Circle Session 3 – festigen & erweitern

„pay yourself first“ – Ein Prinzip, das nicht nur beim Sparen hilft, sondern auch in der Zeiteinteilung für die persönliche Weiterentwicklung. Daher haben wir uns wöchtenlich fixe Zeitblöcke zur Auseinandersetzung mit der persönlichen Weiterentwicklung reserviert.

Weiters beschäftigten wir uns mit bestehenden Netzwerken. Für mein Ziel, Wissen und meine Praxis rund um (Erklär-)Videos zu erweitern, fand ich interessante Online-Communities. Beispielsweise das Blog von Joe Buchner und Stefan Schmid http://www.flipped-classroom-austria.at/ , wo auch Erfahrungen mit dem Einsatz vom Explainer-Videos geteilt werden, z.B. hier.

Darüber hinaus erkannte ich -wohl durch die WOL zu verdankenden geschärfte Aufmerksamkeit-, dass auch die Sendung Karambolage , die mir ob der pfiffigen Gestaltung und der Ideen so gut gefällt, super in den Kontext der Explainervideos passt. Ich stieß auf Interviews mit der Erfinderin Claire Doutriaux .

Auf Linkedin kam ich zu einem Blogeintrag der Ostseesparkasse Rostock, die sich im Bankenbereich sehr experimentierfreudig und innovativ zeigt, und machte Online-Bekanntschaft mit dem Autor des Blogartikels Gabriel Rath, mit dem ich in ein paar Wochen auch persönlich Erfahrung austauschen darf.
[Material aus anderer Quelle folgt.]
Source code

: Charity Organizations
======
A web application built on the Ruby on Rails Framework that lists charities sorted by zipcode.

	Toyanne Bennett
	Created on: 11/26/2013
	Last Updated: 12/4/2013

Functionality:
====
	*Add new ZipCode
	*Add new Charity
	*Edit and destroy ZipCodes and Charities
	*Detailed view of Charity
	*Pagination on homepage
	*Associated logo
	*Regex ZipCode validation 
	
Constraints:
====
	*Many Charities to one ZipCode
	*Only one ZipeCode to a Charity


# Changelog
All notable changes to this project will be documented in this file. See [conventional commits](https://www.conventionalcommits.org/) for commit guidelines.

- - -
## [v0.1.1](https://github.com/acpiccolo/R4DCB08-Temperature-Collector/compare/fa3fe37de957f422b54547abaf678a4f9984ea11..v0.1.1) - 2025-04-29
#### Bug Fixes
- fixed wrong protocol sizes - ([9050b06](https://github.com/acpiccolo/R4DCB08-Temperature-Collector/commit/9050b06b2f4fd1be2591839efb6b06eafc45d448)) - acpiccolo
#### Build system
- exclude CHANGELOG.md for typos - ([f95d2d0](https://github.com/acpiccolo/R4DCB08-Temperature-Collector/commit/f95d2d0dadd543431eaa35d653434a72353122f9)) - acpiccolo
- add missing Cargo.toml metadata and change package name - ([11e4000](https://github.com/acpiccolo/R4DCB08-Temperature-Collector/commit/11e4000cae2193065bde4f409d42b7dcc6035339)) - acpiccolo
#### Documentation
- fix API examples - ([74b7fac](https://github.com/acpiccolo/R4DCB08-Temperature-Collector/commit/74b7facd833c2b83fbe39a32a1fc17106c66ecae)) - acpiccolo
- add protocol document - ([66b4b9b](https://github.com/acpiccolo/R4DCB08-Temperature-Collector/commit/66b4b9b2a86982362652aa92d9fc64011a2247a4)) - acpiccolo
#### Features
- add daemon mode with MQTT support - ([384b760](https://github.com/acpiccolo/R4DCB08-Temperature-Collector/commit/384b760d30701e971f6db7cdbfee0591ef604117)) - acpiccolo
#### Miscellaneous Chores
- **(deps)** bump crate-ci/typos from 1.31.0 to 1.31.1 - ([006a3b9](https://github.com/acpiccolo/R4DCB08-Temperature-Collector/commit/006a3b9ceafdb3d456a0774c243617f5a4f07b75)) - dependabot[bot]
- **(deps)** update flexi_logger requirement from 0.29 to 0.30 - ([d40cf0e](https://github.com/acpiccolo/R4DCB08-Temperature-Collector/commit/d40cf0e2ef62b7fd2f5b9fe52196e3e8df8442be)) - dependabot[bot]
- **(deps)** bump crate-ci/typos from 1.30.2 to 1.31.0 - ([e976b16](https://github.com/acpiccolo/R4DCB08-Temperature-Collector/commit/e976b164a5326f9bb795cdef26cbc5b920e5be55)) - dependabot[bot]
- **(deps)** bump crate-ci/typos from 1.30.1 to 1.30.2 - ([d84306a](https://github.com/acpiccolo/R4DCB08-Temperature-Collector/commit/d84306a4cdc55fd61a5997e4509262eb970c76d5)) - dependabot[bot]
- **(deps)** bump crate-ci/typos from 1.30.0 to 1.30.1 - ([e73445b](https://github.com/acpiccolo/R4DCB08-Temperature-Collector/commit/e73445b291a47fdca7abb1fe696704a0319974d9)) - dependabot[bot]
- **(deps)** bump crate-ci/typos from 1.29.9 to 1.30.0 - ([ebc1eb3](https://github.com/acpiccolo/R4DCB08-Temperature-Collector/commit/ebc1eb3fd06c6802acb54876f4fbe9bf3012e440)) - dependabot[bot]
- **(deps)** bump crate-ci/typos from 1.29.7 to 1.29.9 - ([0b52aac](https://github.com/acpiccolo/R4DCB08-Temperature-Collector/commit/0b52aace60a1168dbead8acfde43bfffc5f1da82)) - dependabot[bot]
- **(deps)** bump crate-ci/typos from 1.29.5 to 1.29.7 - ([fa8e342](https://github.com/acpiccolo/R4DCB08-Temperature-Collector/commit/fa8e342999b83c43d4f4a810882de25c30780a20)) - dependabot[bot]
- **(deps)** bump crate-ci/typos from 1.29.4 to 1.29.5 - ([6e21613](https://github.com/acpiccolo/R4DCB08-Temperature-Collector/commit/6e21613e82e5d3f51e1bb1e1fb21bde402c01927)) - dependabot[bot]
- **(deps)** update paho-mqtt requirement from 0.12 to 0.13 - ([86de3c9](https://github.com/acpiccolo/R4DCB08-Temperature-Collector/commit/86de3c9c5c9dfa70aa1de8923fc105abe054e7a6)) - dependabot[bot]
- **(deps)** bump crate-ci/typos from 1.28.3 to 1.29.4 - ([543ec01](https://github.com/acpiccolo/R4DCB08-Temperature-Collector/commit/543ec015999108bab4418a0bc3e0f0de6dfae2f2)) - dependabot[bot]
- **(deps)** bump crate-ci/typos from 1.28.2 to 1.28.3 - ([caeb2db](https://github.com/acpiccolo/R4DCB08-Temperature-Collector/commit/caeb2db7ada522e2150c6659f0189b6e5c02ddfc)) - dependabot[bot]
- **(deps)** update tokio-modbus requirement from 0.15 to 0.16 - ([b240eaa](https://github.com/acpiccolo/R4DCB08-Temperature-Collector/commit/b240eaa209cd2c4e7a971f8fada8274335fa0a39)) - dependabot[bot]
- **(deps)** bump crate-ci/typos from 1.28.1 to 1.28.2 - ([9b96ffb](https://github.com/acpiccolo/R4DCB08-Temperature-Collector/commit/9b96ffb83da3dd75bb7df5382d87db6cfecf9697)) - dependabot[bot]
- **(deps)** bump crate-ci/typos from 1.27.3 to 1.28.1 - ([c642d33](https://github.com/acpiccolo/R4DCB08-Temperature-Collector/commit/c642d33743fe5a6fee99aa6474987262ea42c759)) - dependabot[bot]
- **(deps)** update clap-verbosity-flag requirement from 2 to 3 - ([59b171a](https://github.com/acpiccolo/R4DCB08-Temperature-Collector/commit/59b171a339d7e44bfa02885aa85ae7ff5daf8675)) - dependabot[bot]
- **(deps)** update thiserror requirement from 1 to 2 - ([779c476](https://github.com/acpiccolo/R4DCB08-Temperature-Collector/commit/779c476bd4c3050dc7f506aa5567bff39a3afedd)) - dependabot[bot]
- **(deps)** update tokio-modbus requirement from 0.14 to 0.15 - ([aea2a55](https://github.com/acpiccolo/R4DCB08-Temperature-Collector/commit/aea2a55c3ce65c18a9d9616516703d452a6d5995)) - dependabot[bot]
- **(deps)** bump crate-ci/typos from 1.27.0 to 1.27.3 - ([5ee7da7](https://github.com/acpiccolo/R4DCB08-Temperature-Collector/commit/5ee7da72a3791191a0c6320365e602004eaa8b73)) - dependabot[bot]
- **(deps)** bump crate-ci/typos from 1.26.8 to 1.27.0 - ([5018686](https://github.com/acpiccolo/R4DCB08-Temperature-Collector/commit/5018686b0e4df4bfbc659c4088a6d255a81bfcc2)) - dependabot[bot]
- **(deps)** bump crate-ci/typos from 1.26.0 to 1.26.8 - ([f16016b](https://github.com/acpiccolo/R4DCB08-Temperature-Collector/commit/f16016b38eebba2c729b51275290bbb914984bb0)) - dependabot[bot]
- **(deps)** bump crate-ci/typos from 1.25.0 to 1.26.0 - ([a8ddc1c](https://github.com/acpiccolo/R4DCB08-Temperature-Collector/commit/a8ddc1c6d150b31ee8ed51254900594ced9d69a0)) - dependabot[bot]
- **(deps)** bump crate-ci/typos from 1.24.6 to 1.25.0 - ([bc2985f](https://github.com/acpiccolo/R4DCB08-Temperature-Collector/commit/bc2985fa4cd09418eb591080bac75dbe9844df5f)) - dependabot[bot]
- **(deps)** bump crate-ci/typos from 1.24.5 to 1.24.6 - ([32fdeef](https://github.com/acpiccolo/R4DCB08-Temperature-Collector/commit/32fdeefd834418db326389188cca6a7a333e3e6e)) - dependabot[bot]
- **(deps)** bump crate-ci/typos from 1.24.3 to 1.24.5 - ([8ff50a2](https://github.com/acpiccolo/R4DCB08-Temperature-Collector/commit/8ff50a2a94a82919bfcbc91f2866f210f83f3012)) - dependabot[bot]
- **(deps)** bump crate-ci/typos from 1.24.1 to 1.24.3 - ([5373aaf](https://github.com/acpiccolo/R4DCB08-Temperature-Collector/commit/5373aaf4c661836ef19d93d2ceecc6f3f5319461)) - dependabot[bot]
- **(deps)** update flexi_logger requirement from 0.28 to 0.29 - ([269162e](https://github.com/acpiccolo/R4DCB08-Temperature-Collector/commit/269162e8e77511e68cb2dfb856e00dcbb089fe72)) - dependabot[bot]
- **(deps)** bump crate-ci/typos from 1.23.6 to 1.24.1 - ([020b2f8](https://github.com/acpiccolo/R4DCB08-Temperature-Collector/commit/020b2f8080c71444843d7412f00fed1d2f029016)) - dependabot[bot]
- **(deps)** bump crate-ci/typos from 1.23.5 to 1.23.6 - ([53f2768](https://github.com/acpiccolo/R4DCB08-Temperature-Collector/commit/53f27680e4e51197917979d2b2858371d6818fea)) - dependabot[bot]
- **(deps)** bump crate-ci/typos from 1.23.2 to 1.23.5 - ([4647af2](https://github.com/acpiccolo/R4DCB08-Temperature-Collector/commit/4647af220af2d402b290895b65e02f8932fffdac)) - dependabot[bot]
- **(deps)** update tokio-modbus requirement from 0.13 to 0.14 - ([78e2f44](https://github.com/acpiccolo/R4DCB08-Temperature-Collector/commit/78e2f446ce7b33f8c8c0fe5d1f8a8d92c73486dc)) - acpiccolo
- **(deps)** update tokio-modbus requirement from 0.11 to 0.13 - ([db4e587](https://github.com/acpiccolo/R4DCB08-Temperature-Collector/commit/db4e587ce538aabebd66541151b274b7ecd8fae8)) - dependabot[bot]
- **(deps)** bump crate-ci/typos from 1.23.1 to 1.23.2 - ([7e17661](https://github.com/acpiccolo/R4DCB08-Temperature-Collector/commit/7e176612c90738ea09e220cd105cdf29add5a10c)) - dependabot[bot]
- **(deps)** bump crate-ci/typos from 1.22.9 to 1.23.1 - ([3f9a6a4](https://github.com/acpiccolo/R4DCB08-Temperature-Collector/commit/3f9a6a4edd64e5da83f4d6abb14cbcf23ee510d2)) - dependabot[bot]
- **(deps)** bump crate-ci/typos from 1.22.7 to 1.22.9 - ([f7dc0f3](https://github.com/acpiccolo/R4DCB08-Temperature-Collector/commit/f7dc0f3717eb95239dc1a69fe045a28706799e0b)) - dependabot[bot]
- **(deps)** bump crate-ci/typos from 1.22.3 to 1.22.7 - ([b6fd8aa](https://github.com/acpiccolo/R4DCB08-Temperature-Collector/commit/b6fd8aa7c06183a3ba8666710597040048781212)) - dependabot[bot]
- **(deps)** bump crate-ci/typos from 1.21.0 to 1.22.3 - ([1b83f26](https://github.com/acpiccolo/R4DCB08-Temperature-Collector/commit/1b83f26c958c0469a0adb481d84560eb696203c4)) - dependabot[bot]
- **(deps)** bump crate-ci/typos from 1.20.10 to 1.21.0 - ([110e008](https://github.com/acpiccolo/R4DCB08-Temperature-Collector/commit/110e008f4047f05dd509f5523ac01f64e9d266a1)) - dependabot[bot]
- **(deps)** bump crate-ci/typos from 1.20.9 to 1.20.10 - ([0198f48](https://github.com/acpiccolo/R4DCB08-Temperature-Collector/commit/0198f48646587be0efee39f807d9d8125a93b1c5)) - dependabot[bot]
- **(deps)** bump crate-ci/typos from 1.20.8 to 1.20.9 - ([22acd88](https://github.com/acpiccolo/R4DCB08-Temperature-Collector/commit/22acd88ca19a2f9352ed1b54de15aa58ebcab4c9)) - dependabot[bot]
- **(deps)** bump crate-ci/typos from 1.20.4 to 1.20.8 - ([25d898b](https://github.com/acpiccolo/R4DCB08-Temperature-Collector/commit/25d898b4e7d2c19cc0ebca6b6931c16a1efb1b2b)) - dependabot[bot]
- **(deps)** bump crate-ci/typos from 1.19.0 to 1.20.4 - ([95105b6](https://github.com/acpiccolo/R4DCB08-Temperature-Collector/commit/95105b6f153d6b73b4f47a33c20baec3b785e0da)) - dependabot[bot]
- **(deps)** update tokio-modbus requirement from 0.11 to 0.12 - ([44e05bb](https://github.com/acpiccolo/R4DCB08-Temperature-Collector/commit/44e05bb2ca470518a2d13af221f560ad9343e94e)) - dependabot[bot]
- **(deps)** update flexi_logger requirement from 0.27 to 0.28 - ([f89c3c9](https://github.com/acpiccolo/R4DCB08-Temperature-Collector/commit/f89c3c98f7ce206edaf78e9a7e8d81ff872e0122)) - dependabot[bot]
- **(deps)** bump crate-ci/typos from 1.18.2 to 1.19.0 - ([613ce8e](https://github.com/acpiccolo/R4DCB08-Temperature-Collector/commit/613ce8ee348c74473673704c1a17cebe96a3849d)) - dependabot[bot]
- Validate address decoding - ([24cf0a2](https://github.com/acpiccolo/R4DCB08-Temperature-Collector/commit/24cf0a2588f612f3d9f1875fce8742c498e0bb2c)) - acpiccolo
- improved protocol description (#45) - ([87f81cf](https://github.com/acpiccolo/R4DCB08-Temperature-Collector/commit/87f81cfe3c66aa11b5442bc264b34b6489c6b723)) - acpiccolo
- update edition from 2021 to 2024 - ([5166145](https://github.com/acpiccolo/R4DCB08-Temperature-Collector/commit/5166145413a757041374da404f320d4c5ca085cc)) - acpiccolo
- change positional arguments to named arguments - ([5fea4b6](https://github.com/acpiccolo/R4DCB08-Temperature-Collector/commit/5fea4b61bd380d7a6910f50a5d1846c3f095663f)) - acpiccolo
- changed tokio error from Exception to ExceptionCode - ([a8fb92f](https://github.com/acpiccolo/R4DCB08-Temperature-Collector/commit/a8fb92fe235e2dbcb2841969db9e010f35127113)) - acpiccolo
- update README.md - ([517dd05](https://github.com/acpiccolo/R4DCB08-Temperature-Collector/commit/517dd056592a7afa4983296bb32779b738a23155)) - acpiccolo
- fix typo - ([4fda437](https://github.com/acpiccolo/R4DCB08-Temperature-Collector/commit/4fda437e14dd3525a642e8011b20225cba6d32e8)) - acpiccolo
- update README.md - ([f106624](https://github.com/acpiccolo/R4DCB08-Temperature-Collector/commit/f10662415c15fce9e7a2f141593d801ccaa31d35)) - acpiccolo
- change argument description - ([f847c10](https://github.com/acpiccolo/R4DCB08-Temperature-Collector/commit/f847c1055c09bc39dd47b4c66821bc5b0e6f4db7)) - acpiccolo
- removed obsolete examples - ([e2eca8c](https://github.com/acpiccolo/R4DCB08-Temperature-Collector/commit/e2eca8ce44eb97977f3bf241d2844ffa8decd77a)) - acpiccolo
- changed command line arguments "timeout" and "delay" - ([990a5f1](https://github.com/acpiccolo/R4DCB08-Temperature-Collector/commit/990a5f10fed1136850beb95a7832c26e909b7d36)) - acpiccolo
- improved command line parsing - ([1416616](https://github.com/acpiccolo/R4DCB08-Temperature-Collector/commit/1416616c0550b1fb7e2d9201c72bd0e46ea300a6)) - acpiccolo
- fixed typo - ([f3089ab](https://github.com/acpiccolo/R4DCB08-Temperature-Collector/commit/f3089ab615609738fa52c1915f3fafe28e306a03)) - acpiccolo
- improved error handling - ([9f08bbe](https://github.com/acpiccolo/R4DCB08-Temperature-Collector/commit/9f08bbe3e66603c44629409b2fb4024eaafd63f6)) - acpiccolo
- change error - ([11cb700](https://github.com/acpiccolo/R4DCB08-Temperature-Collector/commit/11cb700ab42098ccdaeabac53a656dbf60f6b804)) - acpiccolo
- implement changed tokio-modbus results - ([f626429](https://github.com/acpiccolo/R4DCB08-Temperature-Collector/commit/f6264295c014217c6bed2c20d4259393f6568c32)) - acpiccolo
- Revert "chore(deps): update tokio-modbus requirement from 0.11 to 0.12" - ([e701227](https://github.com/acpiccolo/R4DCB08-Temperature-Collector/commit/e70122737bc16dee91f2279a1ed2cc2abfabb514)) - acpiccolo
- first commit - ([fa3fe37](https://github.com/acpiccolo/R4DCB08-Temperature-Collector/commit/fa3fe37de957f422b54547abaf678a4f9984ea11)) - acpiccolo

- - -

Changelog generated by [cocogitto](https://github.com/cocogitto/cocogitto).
Circle Session 2 – contributions

In der zweiten Circle-Session berichteten wir über unsere Aktivitäten seit der letzten Woche und in der Tat haben alle drei Teilnehmenden die Aufmerksamkeit auf ihr persönliches Ziel gelenkt. Zwei Personen – mich eingeschlossen – begannen ihre Erfahrungen in Blogbeiträgen zu reflektieren. Alle drei haben sich mit Personen, die ihrem Ziel nahe stehen online vernetzt oder gar persönlich getroffen.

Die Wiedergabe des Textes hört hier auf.